▶ EXERCISE AIM
Find the word "know" below. Copy each line that has it.

▶ GIVEN DATA

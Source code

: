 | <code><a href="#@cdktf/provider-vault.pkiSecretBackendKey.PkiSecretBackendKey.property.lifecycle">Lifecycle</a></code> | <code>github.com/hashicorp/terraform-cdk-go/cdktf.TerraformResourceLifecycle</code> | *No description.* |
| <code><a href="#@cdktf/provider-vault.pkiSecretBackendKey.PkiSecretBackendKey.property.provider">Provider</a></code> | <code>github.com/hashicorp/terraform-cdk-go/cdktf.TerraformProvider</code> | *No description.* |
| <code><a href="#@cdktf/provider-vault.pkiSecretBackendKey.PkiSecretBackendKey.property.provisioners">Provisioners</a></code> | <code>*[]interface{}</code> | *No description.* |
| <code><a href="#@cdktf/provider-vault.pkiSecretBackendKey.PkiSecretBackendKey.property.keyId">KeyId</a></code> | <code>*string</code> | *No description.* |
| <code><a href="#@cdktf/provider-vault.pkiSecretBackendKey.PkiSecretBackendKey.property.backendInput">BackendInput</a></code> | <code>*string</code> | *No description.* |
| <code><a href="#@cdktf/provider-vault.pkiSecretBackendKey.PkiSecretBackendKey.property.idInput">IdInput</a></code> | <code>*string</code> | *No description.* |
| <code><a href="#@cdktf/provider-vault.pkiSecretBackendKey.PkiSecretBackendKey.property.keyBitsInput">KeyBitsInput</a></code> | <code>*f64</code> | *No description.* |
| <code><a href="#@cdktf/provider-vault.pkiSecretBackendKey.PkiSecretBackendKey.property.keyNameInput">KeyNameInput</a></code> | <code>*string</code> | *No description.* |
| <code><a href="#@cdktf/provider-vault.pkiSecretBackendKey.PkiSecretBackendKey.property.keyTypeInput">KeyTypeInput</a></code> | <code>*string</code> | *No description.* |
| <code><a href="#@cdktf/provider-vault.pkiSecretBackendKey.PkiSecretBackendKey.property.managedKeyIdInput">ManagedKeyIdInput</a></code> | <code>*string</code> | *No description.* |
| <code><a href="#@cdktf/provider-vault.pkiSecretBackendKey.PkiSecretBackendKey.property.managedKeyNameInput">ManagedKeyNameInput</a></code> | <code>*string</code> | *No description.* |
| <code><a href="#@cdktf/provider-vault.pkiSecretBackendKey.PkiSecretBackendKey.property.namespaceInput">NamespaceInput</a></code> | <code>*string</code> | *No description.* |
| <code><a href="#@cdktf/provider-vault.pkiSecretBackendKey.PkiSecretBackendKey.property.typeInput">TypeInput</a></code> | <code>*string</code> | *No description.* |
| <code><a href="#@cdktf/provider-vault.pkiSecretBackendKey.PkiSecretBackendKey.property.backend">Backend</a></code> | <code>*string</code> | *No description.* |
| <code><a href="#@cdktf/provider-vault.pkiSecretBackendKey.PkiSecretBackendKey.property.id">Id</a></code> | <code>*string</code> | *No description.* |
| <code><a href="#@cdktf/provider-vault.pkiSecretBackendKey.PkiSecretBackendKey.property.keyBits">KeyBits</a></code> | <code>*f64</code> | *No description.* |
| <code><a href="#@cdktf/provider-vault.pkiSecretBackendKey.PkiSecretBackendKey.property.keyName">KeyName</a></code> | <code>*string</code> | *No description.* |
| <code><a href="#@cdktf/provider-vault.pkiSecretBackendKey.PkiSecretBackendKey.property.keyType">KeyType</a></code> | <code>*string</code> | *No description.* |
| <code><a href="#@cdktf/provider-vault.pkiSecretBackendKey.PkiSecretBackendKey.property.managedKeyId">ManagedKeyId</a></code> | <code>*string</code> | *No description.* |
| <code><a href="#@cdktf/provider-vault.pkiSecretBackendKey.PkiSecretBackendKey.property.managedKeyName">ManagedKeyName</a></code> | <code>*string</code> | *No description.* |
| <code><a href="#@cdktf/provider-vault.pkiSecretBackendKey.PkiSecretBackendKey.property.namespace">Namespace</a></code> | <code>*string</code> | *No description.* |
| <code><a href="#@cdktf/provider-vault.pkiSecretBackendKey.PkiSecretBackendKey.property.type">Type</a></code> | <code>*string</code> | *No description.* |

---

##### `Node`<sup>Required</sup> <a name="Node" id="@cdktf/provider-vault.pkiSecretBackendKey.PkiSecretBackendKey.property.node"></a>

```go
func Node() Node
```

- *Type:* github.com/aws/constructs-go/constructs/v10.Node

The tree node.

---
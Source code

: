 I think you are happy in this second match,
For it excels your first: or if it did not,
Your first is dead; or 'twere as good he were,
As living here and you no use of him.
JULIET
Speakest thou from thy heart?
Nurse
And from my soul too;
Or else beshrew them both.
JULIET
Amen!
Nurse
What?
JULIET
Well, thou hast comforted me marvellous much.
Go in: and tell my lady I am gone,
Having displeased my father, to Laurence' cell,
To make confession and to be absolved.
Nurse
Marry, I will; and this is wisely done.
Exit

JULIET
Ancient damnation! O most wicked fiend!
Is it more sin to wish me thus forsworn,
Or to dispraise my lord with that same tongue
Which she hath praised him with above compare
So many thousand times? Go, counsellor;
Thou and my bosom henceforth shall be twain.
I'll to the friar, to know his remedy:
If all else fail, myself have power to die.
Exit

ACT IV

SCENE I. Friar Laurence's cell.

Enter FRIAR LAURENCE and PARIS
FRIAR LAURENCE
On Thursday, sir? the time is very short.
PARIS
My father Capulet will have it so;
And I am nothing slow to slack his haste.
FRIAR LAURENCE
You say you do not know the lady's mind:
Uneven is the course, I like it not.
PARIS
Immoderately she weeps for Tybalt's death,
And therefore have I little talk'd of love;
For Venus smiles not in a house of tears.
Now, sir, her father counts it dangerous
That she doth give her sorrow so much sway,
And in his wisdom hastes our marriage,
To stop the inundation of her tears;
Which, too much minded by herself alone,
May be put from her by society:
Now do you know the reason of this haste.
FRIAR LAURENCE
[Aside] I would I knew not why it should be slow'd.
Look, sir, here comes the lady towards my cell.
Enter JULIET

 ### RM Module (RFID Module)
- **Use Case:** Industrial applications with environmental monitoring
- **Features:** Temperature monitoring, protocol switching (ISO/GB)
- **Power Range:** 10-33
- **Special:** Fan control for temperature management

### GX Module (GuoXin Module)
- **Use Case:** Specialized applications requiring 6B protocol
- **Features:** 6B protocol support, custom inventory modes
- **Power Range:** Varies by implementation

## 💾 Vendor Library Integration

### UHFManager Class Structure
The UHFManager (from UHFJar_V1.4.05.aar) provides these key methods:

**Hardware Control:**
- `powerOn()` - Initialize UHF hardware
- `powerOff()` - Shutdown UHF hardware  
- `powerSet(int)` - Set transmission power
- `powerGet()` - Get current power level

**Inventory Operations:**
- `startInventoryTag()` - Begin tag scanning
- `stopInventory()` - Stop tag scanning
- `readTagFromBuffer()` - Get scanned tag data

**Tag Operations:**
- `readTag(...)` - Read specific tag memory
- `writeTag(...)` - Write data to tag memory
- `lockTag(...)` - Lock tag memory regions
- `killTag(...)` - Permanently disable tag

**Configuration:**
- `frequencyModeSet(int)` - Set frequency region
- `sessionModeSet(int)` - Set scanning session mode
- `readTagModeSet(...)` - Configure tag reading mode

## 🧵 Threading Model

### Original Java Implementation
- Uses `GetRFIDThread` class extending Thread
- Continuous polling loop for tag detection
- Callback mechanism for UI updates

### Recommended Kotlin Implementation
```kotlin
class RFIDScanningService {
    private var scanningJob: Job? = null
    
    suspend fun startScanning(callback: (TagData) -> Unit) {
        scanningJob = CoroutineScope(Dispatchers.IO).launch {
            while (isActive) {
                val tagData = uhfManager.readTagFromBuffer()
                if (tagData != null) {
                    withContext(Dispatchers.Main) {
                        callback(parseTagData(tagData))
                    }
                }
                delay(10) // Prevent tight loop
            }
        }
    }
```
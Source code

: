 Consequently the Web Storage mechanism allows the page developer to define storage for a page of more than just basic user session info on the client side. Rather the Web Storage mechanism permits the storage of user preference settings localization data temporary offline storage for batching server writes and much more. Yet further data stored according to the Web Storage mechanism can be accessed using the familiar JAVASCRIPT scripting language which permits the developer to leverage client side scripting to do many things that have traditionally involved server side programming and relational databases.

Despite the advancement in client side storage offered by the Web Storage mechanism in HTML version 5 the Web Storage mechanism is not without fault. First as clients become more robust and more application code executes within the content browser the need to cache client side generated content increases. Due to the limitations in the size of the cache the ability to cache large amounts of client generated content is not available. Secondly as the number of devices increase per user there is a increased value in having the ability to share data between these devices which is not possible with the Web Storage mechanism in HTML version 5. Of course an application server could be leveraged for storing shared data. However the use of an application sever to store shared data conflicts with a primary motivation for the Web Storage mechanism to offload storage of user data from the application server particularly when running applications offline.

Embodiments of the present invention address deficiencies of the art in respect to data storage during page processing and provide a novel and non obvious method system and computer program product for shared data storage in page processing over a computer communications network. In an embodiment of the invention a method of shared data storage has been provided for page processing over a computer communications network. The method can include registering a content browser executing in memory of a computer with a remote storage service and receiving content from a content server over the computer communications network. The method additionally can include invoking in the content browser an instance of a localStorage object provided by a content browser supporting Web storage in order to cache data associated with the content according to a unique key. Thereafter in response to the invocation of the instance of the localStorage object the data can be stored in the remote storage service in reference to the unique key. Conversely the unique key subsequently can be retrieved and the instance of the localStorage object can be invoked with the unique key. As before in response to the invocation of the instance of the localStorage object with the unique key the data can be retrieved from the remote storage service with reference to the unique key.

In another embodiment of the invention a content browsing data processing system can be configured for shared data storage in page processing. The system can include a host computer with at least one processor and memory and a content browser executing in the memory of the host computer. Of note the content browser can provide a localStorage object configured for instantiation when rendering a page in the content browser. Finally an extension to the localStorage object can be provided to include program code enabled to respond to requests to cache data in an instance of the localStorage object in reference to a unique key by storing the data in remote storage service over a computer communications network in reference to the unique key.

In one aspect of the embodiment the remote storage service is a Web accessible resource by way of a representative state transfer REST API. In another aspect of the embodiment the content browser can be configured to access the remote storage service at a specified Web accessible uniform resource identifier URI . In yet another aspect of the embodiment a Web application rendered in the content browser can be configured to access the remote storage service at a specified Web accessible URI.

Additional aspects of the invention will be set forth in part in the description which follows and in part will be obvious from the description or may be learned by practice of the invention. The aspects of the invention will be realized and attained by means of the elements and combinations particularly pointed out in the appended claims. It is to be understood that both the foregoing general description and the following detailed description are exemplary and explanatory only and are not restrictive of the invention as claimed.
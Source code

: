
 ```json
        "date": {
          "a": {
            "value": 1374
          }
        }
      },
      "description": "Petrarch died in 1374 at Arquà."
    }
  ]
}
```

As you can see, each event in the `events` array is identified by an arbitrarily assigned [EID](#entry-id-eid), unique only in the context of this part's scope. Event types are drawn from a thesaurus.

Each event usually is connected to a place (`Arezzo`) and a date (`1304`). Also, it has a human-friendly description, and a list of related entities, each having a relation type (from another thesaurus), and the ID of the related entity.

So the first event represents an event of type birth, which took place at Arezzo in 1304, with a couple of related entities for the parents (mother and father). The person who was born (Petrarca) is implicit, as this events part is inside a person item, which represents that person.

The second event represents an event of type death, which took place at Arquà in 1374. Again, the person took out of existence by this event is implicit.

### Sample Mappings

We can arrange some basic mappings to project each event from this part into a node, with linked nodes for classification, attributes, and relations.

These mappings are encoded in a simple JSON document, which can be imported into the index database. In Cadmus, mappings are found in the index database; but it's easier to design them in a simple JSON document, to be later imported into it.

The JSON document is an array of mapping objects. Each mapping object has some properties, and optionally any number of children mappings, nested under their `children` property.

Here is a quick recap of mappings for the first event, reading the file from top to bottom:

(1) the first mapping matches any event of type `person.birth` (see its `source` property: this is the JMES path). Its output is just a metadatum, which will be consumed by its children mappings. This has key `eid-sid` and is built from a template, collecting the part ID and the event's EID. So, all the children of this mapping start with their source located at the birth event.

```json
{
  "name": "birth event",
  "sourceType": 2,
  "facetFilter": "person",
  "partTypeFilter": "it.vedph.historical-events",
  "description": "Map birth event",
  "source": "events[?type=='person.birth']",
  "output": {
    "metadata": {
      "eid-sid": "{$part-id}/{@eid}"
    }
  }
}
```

▶ EXERCISE SOLUTION
I'll to the friar, to know his remedy:
You say you do not know the lady's mind:
Now do you know the reason of this haste.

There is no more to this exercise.